Le 18 décembre 1849, Louis-Philippe, réfugié en Angleterre, faisait à l'homme d'État qui avait présidé le cabinet anglais en 1844, l'honneur de visiter son manoir. Au moment où il se retirait, sir Robert Peel, alors guéri par l'expérience des velléités de méfiance qui lui avaient parfois traversé l'esprit pendant son ministère, lui adressa ces nobles paroles: «Sire, nous vous avons dû la paix du monde; chef d'une nation justement susceptible, justement fière de sa gloire militaire, vous avez su atteindre ce grand but de la paix, sans jamais sacrifier aucun intérêt de la France, sans jamais laisser porter aucune atteinte à son honneur dont vous étiez plus jaloux que personne.
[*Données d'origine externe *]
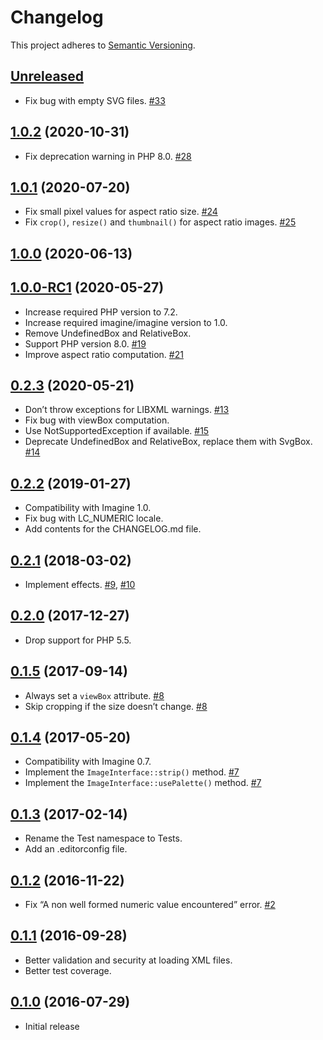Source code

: # Changelog

This project adheres to [Semantic Versioning](https://semver.org/spec/v2.0.0.html).

## [Unreleased]

 * Fix bug with empty SVG files. [#33]

## [1.0.2] (2020-10-31)

 * Fix deprecation warning in PHP 8.0. [#28]

## [1.0.1] (2020-07-20)

 * Fix small pixel values for aspect ratio size. [#24]
 * Fix `crop()`, `resize()` and `thumbnail()` for aspect ratio images. [#25]

## [1.0.0] (2020-06-13)

## [1.0.0-RC1] (2020-05-27)

 * Increase required PHP version to 7.2.
 * Increase required imagine/imagine version to 1.0.
 * Remove UndefinedBox and RelativeBox.
 * Support PHP version 8.0. [#19]
 * Improve aspect ratio computation. [#21]

## [0.2.3] (2020-05-21)

 * Don’t throw exceptions for LIBXML warnings. [#13]
 * Fix bug with viewBox computation.
 * Use NotSupportedException if available. [#15]
 * Deprecate UndefinedBox and RelativeBox, replace them with SvgBox. [#14]

## [0.2.2] (2019-01-27)

 * Compatibility with Imagine 1.0.
 * Fix bug with LC_NUMERIC locale.
 * Add contents for the CHANGELOG.md file.

## [0.2.1] (2018-03-02)

 * Implement effects. [#9], [#10]

## [0.2.0] (2017-12-27)

 * Drop support for PHP 5.5.

## [0.1.5] (2017-09-14)

 * Always set a `viewBox` attribute. [#8]
 * Skip cropping if the size doesn’t change. [#8]

## [0.1.4] (2017-05-20)

 * Compatibility with Imagine 0.7.
 * Implement the `ImageInterface::strip()` method. [#7]
 * Implement the `ImageInterface::usePalette()` method. [#7]

## [0.1.3] (2017-02-14)

 * Rename the Test namespace to Tests.
 * Add an .editorconfig file.

## [0.1.2] (2016-11-22)

 * Fix “A non well formed numeric value encountered” error. [#2]

## [0.1.1] (2016-09-28)

 * Better validation and security at loading XML files.
 * Better test coverage.

## [0.1.0] (2016-07-29)

 * Initial release

[Unreleased]: https://github.com/contao/imagine-svg/compare/1.0.2...HEAD
[1.0.2]: https://github.com/contao/imagine-svg/compare/1.0.1...1.0.2
[1.0.1]: https://github.com/contao/imagine-svg/compare/1.0.0...1.0.1
[1.0.0]: https://github.com/contao/imagine-svg/compare/1.0.0-RC1...1.0.0
[1.0.0-RC1]: https://github.com/contao/imagine-svg/compare/0.2.3...1.0.0-RC1
[0.2.3]: https://github.com/contao/imagine-svg/compare/0.2.2...0.2.3
[0.2.2]: https://github.com/contao/imagine-svg/compare/0.2.1...0.2.2
[0.2.1]: https://github.com/contao/imagine-svg/compare/0.2.0...0.2.1
[0.2.0]: https://github.com/contao/imagine-svg/compare/0.1.5...0.2.0
[0.1.5]: https://github.com/contao/imagine-svg/compare/0.1.4...0.1.5
[0.1.4]: https://github.com/contao/imagine-svg/compare/0.1.3...0.1.4
[0.1.3]: https://github.com/contao/imagine-svg/compare/0.1.2...0.1.3
[0.1.2]: https://github.com/contao/imagine-svg/compare/0.1.1...0.1.2
[0.1.1]: https://github.com/contao/imagine-svg/compare/0.1.0...0.1.1
[0.1.0]: https://github.com/contao/imagine-svg/commits/0.1.0

[#33]: https://github.com/contao/imagine-svg/issues/33
[#28]: https://github.com/contao/imagine-svg/issues/28
[#25]: https://github.com/contao/imagine-svg/issues/25
[#24]: https://github.com/contao/imagine-svg/issues/24
[#21]: https://github.com/contao/imagine-svg/issues/21
[#19]: https://github.com/contao/imagine-svg/issues/19
[#15]: https://github.com/contao/imagine-svg/issues/15
[#14]: https://github.com/contao/imagine-svg/issues/14
[#13]: https://github.com/contao/imagine-svg/issues/13
[#10]: https://github.com/contao/imagine-svg/issues/10
[#9]: https://github.com/contao/imagine-svg/issues/9
[#8]: https://github.com/contao/imagine-svg/issues/8
[#7]: https://github.com/contao/imagine-svg/issues/7
[#2]: https://github.com/contao/imagine-svg/issues/2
C'est surtout aux hommes qui ont siégé dans les conseils de la couronne britannique qu'il appartient de le proclamer[428].» Au milieu des tristesses de l'exil et en face de la mort prochaine, le vieux roi déchu a dû trouver, dans cet hommage d'un étranger, la consolation de tant d'injustices françaises. Il pressentait que l'histoire s'approprierait les paroles de sir Robert Peel.
 CHAPITRE VII
L'ÉPILOGUE DE L'AFFAIRE PRITCHARD.
(Septembre 1844-septembre 1845.)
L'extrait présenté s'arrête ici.